The above findings, among others were discussed by teams from Uganda, Kenya and Tanzania and a report submitted to the three heads of the state; President Museveni, Rwandan President Paul Kagame and Kenya’s Uhuru Kenyatta. Tanzania was represented by Foreign Affairs minister Dr Augustine Mahiga,
As they convened in Kampala on Saturday, the final position on the matter had been concluded—that the Uganda will construct its pipeline to Tanga.
“There is no more paralysis on that matter, we are now moving,”, President Museveni remarked at the end of Saturday’s meeting.
“I have agreed with President Kenyatta that, let the two pipelines go ahead, one from Lokichar to Lamu and another from Hoima to Tanga,” he added. It was also agreed that Kenya will construct its own pipeline from its Lockicahr oil belt to Lamu. So it is now a done deal.
Uganda’s oil reserves are currently estimated at 6.5 billion barrels. Kenya also recently announced discoveries of 600 million barrels. On the basis of the pipeline going to Lamu because the two countries made oil finds, a senior official, told Daily Monitor that, Kenya was “actually” yet to appraise (to establish the limits of the reservoir, productivity of wells) its discoveries, and coupled with the challenges on their route “it did not make any sense.”
The Summit was also attended by the South Sudanese presidential advisor on Economic Affairs Aggrey Sabuni and Ethiopia’s deputy premier Debretsion Gebremichael.
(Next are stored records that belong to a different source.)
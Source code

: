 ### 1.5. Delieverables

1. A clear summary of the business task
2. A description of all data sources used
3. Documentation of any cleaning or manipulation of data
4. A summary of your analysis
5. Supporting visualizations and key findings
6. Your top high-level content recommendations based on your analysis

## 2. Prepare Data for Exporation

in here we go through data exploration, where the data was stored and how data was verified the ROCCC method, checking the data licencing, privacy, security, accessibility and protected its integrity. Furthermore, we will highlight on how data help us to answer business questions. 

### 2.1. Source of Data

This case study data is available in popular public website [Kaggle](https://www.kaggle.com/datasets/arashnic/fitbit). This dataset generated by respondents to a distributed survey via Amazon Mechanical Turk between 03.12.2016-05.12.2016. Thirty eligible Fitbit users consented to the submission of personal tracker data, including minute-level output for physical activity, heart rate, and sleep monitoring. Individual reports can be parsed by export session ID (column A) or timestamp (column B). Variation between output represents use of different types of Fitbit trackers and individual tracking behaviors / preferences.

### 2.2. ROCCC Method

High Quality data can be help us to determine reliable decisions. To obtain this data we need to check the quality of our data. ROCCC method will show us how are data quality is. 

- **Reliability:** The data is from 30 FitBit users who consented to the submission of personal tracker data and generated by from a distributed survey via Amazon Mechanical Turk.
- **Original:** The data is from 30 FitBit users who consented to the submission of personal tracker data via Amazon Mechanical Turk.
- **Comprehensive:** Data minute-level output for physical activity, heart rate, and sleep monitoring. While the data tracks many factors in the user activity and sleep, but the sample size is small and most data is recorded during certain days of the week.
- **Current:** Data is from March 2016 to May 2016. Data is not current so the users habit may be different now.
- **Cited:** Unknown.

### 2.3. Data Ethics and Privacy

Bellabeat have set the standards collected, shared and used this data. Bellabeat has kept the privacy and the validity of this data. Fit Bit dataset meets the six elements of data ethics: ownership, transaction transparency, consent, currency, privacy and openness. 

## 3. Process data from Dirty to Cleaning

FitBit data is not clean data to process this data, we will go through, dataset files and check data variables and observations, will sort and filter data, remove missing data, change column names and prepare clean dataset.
Reacting to the decision, the Total E&P Uganda corporate affairs director, Ahlem Friga-Noy, in a statement described the development as a “major milestone towards the development and the production of Ugandan resources.”
“We commend the thorough work conducted by the government of Uganda in the process of analysing and selecting the best route to transport the Ugandan oil and to ensure the maximization of its value.”
A day before the Saturday summit, President Museveni met a delegation from Total led by the Africa director for exploration and production, Guy Maurice and the Uganda business general manager Adewale Fayemi, where they discussed how to go forward with the Tanga pipeline.
Tullow Oil [Uganda] general manager Jimmy Mugerwa, said that: “While we have always believed that a joint Uganda-Kenya export pipeline was the most cost-effective option, we are clear that both Uganda and Kenya’s oil resources can be developed separately.” Tullow also operates in Kenya. “We will now work with both the government of Uganda and our joint ventures partners CNOOC and Total on further moving the Uganda project towards development.”
It has been estimated that the Tanga pipeline will create around 15,0000 jobs. The project will be developed under a public-Private partnership, and now Total, Tullow and Cnooc, will embark on discussions on project financing, engineering, procurement and construction (EPC), and facilitating pre-resettlement action studies, before announcement of the official date of commencement of project start.